Ce dont on ne parle pas

by Kenneth Dareng, Nigeria, septembre 1997

THEME = VIE SOCIALE

INTRODUCTION

La Libye, pays d'Afrique du Nord riche en pétrole, avec une population d'environ 2,4 millions d'âmes,
est toujours gouvernée par un des dictateurs africains, le colonel Muammar Khadafi,
qui préside aux affaires libyennes depuis 27 ans

La Libye accueille plusieurs centaines d'immigrants qui y ont échoué. Ils sont venus du Nigeria, du Niger, du Soudan, du Tchad, du Ghana, de l'Algérie... Plusieurs d'entre eux, surtout les plus jeunes, immigrants ou réfugiés économiques, y sont allés à la recherche de meilleures conditions de vie; d'autres, dans l'espoir de passer en Europe.

Malgré les dures conditions de voyage, des centaines de gens sont passés en Libye, beaucoup sans documents en règle. Quand la police ou les militaires les arrêtent, on les emmène parfois au désert où on les abandonne pour les punir. Un "traitement" alternatif consiste à les déporter jusqu'au dernier poste frontière de Madama, où on les laisse sans bagages. Beaucoup de ces "hôtes" de la Libye finissent au centre de détention tristement notoire, connu populairement sous le nom de "Zazou". On sait qu'on y torture les "résidents".

Racket des passeports

Entre-temps, les officiers libyens postés aux zones frontières profitent du trafic florissant qu'est le racket des passeports internationaux.
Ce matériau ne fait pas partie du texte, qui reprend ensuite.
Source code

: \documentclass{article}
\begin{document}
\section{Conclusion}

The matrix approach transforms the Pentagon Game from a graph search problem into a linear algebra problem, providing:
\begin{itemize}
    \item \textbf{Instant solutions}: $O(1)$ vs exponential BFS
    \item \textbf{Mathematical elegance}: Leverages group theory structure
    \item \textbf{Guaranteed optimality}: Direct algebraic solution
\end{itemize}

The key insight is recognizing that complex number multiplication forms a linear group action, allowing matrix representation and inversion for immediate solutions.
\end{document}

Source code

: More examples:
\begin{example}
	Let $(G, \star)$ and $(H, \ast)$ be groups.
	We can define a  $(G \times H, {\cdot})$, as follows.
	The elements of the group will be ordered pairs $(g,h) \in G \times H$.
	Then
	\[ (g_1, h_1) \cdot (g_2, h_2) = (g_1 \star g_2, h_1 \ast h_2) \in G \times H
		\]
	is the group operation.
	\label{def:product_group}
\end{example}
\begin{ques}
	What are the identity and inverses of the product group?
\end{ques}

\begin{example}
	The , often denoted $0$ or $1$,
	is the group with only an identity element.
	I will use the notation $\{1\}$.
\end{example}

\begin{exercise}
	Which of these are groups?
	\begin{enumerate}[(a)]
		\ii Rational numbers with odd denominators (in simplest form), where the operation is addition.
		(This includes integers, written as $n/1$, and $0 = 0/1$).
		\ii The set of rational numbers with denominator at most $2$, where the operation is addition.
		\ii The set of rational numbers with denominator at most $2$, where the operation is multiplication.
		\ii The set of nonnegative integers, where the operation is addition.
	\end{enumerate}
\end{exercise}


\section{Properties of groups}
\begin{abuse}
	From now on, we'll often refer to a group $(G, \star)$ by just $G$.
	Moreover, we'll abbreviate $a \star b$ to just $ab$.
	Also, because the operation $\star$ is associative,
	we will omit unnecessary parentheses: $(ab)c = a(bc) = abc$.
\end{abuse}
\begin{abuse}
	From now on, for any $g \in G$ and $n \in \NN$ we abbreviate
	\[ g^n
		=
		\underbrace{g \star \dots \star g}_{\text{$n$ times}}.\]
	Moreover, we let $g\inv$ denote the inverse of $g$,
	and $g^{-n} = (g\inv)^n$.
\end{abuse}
Ces officiers particuliers, après avoir examiné les passeports des voyageurs, souvent ne les rendent pas à leurs propriétaires. Au lieu de cela, ils les vendent à un syndicat spécialisé dans la revente de ces passeports à des voyageurs qui ont perdu le leur, ou qui, de toute façon, ont besoin d'un passeport "particulier" pour Dieu sait quoi. On soupçonne des fonctionnaires importants d'être mêlés à ce racket. Certains ont même le culot de se faire passer pour la personne décrite sur le passeport volé.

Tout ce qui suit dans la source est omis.